Open diplfranzhoepfinger opened 2 years ago
Tested with ESP-IDF v5.0-dev-4379-g36f49f361c and same Error.
if
#
# TWAI configuration
#
# CONFIG_TWAI_ISR_IN_IRAM is not set
# CONFIG_TWAI_ERRATA_FIX_BUS_OFF_REC is not set
# CONFIG_TWAI_ERRATA_FIX_TX_INTR_LOST is not set
# CONFIG_TWAI_ERRATA_FIX_RX_FRAME_INVALID is not set
# CONFIG_TWAI_ERRATA_FIX_RX_FIFO_CORRUPT is not set
# end of TWAI configuration
#
# TWAI configuration
#
CONFIG_TWAI_ISR_IN_IRAM=y
# CONFIG_TWAI_ERRATA_FIX_BUS_OFF_REC is not set
# CONFIG_TWAI_ERRATA_FIX_TX_INTR_LOST is not set
# CONFIG_TWAI_ERRATA_FIX_RX_FRAME_INVALID is not set
# CONFIG_TWAI_ERRATA_FIX_RX_FIFO_CORRUPT is not set
# end of TWAI configuration
#
# TWAI configuration
#
CONFIG_TWAI_ISR_IN_IRAM=y
CONFIG_TWAI_ERRATA_FIX_BUS_OFF_REC=y
# CONFIG_TWAI_ERRATA_FIX_TX_INTR_LOST is not set
# CONFIG_TWAI_ERRATA_FIX_RX_FRAME_INVALID is not set
# CONFIG_TWAI_ERRATA_FIX_RX_FIFO_CORRUPT is not set
# end of TWAI configuration
#
# TWAI configuration
#
CONFIG_TWAI_ISR_IN_IRAM=y
CONFIG_TWAI_ERRATA_FIX_BUS_OFF_REC=y
# CONFIG_TWAI_ERRATA_FIX_TX_INTR_LOST is not set
CONFIG_TWAI_ERRATA_FIX_RX_FRAME_INVALID=y
CONFIG_TWAI_ERRATA_FIX_RX_FIFO_CORRUPT=y
# end of TWAI configuration
then it does NOT crash.
if
#
# TWAI configuration
#
CONFIG_TWAI_ISR_IN_IRAM=y
CONFIG_TWAI_ERRATA_FIX_BUS_OFF_REC=y
CONFIG_TWAI_ERRATA_FIX_TX_INTR_LOST=y
# CONFIG_TWAI_ERRATA_FIX_RX_FRAME_INVALID is not set
# CONFIG_TWAI_ERRATA_FIX_RX_FIFO_CORRUPT is not set
# end of TWAI configuration
#
# TWAI configuration
#
CONFIG_TWAI_ISR_IN_IRAM=y
CONFIG_TWAI_ERRATA_FIX_BUS_OFF_REC=y
CONFIG_TWAI_ERRATA_FIX_TX_INTR_LOST=y
CONFIG_TWAI_ERRATA_FIX_RX_FRAME_INVALID=y
CONFIG_TWAI_ERRATA_FIX_RX_FIFO_CORRUPT=y
# end of TWAI configuration
then it does crash
It seems
CONFIG_TWAI_ERRATA_FIX_TX_INTR_LOST=y
is the Reason for the Crashing.
Stumbled across the same problem. This did not happen in prior (CAN not TWAI) libs. I do not think there is a solution when using the Arduino environment right?

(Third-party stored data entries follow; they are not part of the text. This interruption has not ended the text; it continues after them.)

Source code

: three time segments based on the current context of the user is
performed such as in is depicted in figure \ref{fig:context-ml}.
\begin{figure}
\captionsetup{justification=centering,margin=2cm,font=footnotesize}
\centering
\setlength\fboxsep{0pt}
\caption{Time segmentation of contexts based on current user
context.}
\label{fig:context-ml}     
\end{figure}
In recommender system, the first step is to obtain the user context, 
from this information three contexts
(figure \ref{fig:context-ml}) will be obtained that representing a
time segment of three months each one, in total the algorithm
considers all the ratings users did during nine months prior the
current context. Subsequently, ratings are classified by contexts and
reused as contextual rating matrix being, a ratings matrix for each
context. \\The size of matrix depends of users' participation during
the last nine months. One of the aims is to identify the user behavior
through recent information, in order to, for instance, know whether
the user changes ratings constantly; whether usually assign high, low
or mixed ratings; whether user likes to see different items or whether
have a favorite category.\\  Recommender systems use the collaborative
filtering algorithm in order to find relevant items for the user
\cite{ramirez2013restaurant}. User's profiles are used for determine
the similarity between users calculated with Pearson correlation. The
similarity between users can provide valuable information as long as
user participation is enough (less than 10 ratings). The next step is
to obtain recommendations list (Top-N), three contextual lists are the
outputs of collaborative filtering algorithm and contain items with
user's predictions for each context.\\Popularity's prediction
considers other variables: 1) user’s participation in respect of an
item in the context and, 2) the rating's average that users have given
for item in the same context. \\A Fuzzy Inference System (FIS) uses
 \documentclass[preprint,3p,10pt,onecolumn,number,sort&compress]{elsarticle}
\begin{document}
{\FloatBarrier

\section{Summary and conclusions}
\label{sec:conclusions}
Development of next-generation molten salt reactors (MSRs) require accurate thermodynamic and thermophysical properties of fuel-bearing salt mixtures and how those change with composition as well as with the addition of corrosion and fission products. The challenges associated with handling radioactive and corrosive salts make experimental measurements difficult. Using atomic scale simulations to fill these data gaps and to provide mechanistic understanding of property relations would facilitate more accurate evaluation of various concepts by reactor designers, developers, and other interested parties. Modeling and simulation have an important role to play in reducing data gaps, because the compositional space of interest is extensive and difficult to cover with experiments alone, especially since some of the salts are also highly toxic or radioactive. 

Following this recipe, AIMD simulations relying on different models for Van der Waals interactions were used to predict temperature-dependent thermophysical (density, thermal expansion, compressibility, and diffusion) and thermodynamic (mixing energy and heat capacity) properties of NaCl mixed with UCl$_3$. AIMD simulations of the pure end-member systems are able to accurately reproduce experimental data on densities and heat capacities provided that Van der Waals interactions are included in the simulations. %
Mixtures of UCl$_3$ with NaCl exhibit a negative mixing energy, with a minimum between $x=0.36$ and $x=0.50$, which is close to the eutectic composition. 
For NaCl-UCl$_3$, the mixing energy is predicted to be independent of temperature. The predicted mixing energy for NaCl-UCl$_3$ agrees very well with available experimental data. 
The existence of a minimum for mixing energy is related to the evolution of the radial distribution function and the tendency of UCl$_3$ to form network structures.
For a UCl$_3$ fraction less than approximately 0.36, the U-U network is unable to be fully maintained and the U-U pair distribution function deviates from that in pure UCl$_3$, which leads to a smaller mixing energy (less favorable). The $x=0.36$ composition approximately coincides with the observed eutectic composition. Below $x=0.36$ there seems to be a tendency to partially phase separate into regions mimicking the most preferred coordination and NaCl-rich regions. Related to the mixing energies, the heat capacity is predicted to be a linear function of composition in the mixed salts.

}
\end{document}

I am having the same issue. In my case I powered up my device without any power on the other side of the CAN transceiver (ISO1042 Isolated). Is there any update on this issue?
@Dazza0 any news ?
disturb CAN-Bus by eigher shorting CAN-H to GND or CAN-H to CAN-L
@diplfranzhoepfinger @abombay @f-hoepfinger-hr-agrartechnik By disturbing the CAN/TWAI Bus, you are likely generating errors that trigger the HW errata conditions. The errata fixes have been fixed on master and backported all the way back to ESP-IDF v4.2.x. However, these errata workarounds are not enabled by default until ESP-IDF v5.0 onwards. If you are using an ESP-IDF version older than v5.0, please enable all of the CONFIG_TWAI_ERRATA_FIX_...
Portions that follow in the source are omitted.